* ACTION ITEM
Report how many lines in the entries below have the word "script" in them, and give no other words.

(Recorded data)

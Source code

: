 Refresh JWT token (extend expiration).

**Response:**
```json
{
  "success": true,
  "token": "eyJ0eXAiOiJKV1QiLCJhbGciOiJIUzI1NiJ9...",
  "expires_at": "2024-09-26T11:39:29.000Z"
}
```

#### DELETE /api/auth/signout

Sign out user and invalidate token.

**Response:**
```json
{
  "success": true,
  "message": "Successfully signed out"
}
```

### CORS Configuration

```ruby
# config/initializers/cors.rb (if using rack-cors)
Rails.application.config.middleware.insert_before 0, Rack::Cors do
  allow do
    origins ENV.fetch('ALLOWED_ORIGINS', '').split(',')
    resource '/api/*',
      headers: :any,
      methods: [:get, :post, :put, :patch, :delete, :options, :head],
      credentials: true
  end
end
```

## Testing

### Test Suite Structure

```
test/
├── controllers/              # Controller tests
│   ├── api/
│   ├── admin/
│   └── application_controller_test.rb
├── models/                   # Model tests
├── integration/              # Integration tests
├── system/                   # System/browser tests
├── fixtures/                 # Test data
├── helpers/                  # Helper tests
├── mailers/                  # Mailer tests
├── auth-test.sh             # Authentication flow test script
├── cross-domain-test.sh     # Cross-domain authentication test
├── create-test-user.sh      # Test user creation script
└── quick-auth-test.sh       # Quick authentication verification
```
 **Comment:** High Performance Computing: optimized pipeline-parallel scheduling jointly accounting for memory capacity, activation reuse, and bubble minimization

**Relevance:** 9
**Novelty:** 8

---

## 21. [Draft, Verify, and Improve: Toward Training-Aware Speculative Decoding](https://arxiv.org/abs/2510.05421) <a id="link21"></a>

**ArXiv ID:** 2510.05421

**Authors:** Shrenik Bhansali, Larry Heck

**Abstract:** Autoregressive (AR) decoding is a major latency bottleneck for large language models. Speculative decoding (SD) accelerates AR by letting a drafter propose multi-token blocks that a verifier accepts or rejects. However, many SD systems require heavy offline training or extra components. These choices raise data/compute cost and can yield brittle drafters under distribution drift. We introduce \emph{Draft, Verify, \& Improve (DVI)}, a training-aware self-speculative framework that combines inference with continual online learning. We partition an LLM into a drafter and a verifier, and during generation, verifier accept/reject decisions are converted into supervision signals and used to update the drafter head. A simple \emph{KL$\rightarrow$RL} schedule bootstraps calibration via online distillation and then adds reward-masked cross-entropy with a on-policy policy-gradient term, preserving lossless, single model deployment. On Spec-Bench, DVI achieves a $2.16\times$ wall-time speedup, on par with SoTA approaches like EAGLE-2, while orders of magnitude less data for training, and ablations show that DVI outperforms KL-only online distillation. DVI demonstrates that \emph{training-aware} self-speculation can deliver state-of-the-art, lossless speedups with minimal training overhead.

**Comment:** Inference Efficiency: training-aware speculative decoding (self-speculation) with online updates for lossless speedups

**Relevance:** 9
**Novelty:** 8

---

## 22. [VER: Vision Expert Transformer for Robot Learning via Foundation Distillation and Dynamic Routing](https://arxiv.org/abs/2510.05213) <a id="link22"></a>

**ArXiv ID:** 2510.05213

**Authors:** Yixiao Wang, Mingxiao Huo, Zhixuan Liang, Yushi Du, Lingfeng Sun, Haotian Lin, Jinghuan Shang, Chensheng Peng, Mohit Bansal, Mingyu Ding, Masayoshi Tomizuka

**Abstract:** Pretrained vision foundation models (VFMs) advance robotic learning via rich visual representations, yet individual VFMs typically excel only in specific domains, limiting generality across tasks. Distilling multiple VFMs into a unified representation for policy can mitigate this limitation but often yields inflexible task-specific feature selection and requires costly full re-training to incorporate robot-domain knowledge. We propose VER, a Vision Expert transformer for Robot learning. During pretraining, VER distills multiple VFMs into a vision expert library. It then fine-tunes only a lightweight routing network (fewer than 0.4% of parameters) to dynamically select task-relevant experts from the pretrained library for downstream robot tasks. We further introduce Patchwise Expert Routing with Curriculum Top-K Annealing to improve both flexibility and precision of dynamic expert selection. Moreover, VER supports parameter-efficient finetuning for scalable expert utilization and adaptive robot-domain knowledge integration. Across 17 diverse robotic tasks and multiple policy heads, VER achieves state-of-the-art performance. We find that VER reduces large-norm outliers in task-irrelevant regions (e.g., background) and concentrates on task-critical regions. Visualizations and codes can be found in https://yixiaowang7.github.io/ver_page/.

* RESPONSE TO THE TASK
2